## Problem description
Find the line with "These possibilities all" in the records below. Copy it and every line after it, up to and including the line with "Such functions are".

※ ※ ※

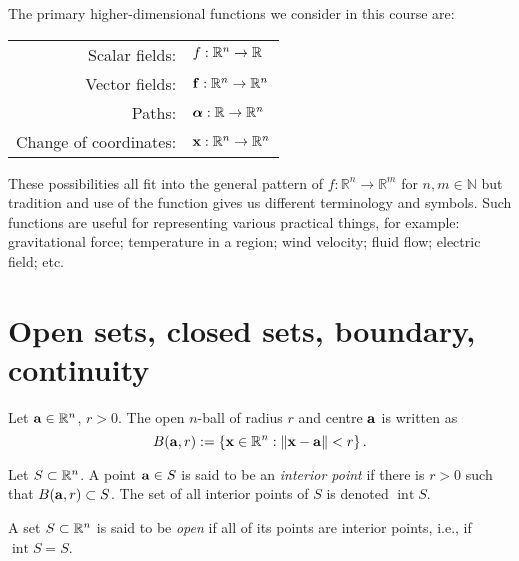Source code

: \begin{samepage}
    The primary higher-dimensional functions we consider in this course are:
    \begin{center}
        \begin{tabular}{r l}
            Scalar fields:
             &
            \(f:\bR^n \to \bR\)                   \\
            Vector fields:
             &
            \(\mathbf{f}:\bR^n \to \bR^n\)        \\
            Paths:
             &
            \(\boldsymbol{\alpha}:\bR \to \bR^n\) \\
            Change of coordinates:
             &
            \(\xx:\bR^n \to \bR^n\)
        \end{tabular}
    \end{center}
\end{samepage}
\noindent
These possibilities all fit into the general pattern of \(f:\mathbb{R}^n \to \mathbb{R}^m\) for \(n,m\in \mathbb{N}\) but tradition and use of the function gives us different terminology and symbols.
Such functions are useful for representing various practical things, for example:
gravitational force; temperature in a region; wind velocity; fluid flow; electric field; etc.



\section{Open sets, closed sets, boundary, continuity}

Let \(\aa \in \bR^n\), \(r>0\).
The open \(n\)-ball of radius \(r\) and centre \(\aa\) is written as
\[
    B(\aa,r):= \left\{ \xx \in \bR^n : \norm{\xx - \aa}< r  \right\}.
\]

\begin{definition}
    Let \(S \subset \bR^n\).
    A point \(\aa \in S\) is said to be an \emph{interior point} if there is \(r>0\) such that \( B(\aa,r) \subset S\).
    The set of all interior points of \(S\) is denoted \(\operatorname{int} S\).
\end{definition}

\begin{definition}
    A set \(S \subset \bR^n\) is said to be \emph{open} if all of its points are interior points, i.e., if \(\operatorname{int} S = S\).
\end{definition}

※ ※ ※

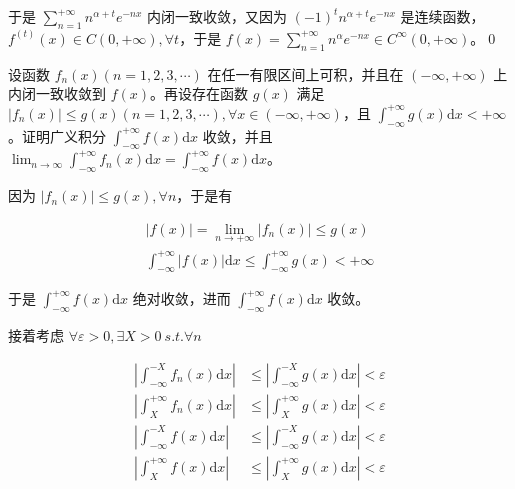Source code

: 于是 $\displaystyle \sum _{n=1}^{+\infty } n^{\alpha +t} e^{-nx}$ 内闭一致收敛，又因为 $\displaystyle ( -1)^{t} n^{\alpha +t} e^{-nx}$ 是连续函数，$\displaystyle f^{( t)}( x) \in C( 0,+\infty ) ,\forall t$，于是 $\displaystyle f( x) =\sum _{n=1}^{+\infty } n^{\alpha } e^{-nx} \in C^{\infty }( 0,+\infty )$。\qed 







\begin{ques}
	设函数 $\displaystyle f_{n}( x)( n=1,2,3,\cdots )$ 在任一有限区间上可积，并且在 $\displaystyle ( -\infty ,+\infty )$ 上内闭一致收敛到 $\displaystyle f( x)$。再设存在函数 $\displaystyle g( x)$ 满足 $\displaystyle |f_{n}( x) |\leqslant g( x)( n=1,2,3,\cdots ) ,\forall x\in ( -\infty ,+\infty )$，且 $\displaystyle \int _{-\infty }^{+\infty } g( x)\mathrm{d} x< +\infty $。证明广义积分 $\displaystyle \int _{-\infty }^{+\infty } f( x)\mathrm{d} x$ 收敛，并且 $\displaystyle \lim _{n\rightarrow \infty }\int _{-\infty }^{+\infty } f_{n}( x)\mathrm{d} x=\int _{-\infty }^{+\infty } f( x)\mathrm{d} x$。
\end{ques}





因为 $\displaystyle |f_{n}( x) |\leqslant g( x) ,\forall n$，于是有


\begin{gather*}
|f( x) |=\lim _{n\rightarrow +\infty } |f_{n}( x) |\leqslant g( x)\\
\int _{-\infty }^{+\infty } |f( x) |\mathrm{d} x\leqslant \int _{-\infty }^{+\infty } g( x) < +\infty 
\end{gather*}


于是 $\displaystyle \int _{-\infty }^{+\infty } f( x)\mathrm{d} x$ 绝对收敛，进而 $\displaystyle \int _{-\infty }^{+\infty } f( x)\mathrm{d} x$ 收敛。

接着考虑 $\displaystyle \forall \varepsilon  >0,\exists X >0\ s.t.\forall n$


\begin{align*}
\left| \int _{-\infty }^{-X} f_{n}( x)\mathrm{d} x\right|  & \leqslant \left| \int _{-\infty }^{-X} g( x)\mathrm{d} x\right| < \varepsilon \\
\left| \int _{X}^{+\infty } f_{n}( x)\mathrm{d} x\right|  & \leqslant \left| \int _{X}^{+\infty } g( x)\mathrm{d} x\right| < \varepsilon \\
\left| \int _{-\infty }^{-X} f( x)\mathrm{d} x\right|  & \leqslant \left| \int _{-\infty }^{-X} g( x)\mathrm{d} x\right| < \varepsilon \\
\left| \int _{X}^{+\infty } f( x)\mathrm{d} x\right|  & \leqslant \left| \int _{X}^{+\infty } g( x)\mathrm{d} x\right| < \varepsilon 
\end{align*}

※ ※ ※

## Exercise answer
These possibilities all fit into the general pattern of \(f:\mathbb{R}^n \to \mathbb{R}^m\) for \(n,m\in \mathbb{N}\) but tradition and use of the function gives us different terminology and symbols.
Such functions are useful for representing various practical things, for example:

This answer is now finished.